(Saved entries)
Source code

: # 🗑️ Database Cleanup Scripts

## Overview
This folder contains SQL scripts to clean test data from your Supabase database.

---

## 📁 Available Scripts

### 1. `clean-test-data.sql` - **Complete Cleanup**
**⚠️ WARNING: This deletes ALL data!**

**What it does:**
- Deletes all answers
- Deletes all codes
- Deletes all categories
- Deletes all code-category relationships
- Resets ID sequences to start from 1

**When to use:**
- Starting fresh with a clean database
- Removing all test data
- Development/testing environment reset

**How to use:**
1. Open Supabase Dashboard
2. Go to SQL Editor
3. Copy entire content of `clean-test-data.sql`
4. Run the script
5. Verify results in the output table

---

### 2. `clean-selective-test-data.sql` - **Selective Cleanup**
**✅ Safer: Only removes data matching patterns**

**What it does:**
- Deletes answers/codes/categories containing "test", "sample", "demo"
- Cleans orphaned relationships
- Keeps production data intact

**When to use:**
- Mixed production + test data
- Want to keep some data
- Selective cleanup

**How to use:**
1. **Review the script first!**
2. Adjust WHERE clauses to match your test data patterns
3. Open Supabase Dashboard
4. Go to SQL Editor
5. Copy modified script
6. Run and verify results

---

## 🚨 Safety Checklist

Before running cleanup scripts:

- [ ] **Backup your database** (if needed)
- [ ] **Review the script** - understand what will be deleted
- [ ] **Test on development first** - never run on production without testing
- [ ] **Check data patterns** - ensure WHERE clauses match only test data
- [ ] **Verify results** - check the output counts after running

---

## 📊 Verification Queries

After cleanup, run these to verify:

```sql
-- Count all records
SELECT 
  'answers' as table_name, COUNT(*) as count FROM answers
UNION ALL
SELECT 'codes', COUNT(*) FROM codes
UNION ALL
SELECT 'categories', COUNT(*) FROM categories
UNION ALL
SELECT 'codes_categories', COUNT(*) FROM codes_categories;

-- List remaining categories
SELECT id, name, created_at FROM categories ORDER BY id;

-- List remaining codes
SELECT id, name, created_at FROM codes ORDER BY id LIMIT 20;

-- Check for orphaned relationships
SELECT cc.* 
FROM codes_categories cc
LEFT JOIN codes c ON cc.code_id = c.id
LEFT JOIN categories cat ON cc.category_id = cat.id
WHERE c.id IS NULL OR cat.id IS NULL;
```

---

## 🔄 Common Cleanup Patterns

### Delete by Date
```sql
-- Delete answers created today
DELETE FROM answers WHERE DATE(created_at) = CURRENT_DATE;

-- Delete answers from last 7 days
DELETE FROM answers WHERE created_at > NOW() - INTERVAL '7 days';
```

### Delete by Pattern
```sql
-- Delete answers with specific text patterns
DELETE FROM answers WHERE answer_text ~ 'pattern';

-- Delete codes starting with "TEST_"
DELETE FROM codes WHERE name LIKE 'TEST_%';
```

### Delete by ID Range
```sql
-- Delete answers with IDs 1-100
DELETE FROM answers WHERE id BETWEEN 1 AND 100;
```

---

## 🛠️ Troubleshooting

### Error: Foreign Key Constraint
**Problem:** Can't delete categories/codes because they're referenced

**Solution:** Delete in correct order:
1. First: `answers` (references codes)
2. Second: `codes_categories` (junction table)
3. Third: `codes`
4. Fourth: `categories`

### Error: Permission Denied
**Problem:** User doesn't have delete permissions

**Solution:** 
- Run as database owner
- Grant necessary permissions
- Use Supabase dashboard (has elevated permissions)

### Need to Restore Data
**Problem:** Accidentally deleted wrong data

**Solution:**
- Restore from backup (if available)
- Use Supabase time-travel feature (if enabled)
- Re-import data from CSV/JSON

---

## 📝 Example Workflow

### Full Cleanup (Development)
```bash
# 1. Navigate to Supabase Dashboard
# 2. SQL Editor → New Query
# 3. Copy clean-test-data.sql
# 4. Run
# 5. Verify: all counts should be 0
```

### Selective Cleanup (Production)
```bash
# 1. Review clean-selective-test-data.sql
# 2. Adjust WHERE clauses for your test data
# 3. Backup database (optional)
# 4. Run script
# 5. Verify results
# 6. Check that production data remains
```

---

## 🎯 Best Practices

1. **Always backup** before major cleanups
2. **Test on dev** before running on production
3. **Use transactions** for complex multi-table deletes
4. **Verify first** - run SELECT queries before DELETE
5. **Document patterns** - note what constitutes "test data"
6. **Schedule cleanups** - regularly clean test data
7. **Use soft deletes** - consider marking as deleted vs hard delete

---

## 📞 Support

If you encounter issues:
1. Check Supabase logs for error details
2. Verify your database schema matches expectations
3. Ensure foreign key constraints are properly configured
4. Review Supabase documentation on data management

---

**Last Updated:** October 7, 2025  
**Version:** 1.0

...

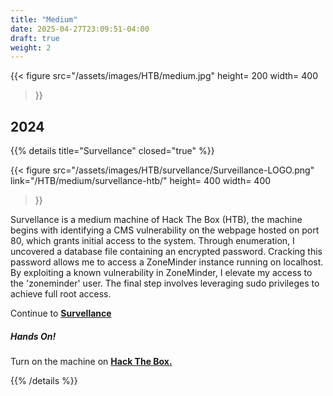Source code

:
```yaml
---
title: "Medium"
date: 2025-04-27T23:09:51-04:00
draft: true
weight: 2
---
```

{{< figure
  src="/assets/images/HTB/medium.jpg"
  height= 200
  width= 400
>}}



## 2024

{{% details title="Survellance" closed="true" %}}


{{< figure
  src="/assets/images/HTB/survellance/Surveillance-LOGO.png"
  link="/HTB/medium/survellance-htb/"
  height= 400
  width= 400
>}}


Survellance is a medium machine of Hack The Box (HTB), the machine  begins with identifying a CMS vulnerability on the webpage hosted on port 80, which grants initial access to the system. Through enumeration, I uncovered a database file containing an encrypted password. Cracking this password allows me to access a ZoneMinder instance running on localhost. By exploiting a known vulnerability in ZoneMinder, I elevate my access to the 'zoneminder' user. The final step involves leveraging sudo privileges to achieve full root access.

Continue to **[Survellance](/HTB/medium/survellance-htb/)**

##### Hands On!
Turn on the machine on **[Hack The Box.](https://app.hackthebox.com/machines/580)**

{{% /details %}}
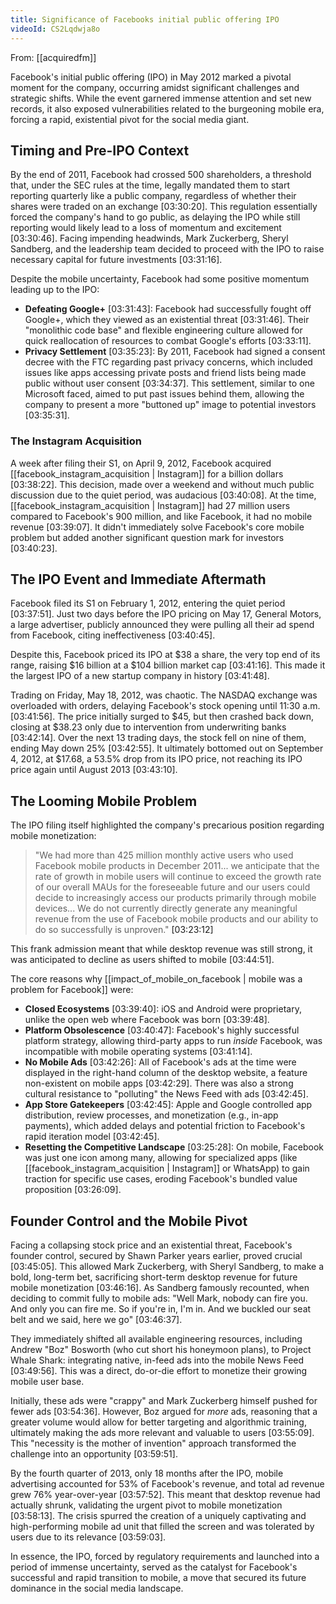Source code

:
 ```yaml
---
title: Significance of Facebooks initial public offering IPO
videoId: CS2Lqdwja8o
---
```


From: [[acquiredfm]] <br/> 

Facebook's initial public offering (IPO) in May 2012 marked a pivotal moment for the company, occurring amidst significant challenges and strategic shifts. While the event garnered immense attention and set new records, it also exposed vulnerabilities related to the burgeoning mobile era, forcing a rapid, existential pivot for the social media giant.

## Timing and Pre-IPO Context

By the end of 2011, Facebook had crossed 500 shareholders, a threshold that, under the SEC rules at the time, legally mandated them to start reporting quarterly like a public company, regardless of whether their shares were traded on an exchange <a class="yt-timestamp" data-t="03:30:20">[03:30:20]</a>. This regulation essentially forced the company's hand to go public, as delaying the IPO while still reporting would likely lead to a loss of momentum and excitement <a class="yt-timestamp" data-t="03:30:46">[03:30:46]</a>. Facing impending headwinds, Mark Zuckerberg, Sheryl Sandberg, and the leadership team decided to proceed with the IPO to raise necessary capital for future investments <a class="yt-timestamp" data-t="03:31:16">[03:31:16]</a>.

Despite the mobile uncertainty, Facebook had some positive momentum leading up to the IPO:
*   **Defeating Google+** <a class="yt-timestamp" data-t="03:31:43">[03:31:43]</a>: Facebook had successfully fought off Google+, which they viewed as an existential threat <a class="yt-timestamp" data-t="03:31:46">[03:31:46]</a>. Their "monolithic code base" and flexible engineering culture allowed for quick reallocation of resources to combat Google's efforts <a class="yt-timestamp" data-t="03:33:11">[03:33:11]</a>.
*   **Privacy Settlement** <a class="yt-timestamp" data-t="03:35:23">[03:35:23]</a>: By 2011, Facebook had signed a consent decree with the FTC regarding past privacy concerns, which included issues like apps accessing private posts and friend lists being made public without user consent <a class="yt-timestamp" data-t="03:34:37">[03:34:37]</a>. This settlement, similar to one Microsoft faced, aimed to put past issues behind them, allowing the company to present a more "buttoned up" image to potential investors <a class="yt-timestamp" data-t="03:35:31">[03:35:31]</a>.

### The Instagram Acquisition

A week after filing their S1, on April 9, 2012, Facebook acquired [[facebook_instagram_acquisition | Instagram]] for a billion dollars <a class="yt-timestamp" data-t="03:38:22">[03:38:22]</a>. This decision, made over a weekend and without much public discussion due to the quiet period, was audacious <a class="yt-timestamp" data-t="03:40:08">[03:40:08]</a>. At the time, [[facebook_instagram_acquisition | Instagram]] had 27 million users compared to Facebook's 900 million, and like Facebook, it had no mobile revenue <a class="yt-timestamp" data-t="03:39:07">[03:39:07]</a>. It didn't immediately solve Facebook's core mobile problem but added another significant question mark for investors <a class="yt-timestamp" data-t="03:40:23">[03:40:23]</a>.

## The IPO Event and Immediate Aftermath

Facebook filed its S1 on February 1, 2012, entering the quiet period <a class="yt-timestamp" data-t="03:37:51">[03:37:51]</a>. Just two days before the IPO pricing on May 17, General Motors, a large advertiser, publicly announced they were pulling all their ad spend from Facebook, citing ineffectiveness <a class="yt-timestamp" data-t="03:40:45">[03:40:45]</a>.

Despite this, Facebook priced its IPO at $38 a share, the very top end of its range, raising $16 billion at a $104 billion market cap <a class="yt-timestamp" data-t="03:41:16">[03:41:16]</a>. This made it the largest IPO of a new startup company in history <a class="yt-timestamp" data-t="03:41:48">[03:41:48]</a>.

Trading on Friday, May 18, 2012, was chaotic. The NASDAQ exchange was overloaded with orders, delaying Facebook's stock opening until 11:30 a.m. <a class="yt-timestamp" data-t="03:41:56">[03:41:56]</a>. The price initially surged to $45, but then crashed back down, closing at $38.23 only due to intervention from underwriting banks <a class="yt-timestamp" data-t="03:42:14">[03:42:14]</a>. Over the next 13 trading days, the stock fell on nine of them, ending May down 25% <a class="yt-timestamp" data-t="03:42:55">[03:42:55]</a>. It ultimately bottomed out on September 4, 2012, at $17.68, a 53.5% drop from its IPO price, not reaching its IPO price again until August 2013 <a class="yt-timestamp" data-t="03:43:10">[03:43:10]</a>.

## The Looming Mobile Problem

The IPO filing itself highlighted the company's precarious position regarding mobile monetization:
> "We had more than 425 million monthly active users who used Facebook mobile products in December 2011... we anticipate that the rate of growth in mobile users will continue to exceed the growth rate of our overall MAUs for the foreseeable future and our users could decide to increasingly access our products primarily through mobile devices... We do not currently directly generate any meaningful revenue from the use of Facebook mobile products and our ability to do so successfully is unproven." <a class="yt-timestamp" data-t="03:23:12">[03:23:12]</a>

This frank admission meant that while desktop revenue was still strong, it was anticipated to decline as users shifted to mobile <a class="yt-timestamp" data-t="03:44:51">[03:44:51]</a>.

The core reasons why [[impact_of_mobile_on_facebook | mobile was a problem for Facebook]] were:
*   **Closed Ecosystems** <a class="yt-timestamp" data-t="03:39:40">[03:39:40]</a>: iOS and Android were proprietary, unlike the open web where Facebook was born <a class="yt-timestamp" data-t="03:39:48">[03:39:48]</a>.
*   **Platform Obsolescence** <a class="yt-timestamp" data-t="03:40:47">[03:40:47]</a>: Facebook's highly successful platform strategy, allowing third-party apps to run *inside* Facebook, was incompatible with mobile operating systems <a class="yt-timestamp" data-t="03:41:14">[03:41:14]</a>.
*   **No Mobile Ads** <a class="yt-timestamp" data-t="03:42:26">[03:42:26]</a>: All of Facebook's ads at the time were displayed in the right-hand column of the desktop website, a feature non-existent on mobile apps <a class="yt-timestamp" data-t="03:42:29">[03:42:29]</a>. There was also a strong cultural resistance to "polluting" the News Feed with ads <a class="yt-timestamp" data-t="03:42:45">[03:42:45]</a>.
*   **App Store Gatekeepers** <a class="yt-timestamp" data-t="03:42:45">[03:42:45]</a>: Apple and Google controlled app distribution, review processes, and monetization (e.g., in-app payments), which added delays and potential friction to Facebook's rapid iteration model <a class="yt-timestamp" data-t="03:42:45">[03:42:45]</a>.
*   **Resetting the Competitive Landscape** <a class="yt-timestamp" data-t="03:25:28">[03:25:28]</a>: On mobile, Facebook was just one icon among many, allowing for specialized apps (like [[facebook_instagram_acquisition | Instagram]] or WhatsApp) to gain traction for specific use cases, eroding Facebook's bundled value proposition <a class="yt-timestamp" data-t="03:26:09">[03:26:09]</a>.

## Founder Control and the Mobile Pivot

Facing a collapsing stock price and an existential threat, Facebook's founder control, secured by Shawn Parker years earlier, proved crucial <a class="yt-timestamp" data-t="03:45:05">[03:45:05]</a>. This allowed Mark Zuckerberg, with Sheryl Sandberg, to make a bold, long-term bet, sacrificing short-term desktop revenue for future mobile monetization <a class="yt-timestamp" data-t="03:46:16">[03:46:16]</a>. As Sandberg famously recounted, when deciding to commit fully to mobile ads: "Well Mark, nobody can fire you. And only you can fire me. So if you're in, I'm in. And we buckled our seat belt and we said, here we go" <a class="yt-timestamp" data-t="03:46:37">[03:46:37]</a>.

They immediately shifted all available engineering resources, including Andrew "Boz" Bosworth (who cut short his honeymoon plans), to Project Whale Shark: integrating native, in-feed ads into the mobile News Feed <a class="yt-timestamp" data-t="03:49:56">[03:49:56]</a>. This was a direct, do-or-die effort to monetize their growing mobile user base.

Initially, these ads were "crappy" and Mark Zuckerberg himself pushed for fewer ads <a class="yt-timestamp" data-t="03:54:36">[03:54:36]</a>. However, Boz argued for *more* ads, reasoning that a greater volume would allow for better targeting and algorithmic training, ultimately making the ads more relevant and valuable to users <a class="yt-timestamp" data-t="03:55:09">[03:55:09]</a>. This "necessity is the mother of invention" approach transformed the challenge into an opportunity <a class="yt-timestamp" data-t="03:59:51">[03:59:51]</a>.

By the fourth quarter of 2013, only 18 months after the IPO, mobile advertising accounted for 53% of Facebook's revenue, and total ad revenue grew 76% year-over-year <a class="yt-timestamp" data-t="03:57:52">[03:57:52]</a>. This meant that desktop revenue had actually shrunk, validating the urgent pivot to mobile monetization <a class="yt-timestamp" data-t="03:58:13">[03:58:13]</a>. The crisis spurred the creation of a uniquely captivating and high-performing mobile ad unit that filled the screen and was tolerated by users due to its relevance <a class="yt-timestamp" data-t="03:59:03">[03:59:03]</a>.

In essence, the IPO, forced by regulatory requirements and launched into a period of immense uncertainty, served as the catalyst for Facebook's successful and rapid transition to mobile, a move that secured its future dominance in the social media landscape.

— EXERCISE GOAL —
Once you have found every line above holding the word "results", copy those lines.

— RESULT OF THE TASK —
5. Verify results in the output table
6. Run and verify results
- [ ] **Verify results** - check the output counts after running
# 5. Verify results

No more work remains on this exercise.